• _TASK STATEMENT_
Within the records, which lines hold the string "ldots"? Report each one by copying it.

[Records from a data source]
__________________________________________________

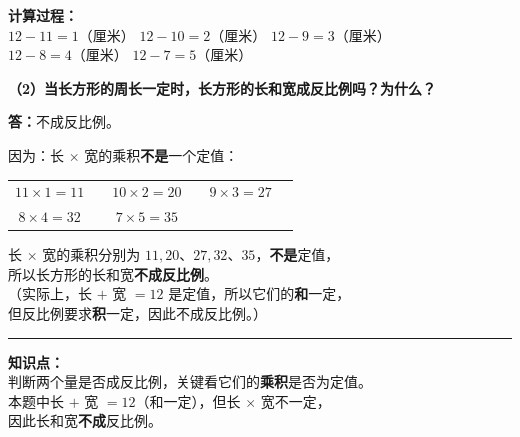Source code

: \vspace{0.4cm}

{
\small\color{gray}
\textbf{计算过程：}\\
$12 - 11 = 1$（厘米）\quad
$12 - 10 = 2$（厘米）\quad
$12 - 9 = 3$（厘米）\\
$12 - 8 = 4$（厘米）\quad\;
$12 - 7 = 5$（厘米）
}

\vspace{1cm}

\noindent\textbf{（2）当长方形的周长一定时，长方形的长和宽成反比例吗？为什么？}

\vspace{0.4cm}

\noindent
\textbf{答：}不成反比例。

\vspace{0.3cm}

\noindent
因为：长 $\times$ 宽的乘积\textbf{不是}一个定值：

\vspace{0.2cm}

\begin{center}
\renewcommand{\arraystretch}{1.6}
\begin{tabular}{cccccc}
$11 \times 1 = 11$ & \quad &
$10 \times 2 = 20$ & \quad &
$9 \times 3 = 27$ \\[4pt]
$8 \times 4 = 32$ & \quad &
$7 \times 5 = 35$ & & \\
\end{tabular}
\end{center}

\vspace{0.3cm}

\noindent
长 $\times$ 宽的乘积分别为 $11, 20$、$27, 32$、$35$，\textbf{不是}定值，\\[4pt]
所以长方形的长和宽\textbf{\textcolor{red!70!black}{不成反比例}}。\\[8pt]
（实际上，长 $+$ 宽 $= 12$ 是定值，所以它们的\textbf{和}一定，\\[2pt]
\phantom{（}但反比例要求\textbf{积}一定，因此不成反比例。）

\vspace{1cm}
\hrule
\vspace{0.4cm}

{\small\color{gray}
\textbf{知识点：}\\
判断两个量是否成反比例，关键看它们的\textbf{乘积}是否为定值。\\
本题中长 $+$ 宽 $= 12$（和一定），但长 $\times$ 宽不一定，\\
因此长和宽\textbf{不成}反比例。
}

__________________________________________________

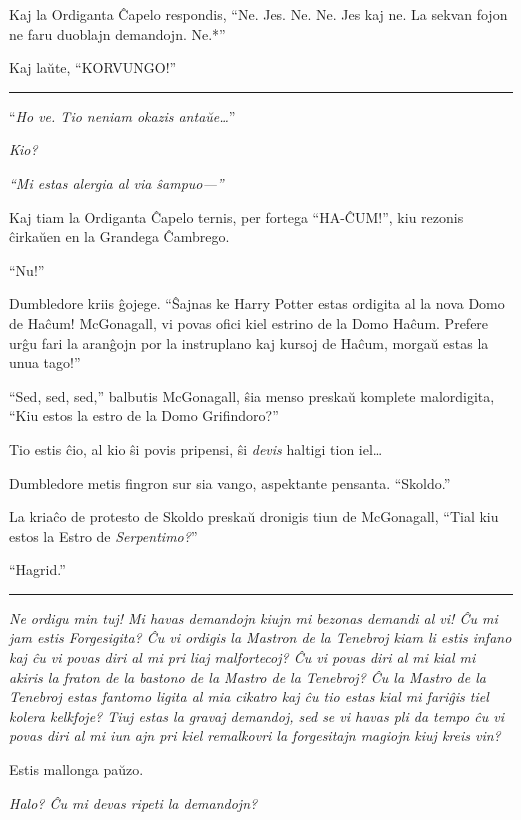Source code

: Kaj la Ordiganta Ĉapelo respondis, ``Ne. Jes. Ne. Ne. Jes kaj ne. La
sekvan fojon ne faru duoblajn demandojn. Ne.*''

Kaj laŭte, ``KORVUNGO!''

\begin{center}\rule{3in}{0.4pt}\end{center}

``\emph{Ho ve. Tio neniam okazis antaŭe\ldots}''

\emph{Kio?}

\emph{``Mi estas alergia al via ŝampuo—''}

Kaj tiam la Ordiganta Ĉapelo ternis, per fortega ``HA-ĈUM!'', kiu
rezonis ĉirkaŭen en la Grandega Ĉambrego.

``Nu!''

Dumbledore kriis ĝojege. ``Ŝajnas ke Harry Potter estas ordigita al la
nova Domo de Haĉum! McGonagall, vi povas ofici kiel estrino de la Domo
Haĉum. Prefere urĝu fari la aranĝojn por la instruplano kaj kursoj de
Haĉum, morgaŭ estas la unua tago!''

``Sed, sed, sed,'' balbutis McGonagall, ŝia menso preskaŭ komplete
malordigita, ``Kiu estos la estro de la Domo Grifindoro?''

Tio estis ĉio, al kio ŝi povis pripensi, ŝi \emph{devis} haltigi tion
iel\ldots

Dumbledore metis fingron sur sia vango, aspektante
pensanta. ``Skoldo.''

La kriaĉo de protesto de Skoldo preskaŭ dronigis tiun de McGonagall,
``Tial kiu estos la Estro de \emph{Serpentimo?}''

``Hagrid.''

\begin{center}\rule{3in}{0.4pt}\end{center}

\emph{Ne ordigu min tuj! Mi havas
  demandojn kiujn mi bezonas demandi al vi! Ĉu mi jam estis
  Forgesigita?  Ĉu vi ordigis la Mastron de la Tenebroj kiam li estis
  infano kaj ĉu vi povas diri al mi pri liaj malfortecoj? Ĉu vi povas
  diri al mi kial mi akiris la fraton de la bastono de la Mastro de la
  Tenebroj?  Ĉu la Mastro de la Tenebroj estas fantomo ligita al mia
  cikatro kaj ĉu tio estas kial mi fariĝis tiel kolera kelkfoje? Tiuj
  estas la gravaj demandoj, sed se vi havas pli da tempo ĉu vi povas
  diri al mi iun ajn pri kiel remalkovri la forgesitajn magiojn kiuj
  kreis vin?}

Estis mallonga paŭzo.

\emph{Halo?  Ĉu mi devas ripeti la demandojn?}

__________________________________________________

• _SOLUTION_
``\emph{Ho ve. Tio neniam okazis antaŭe\ldots}''
iel\ldots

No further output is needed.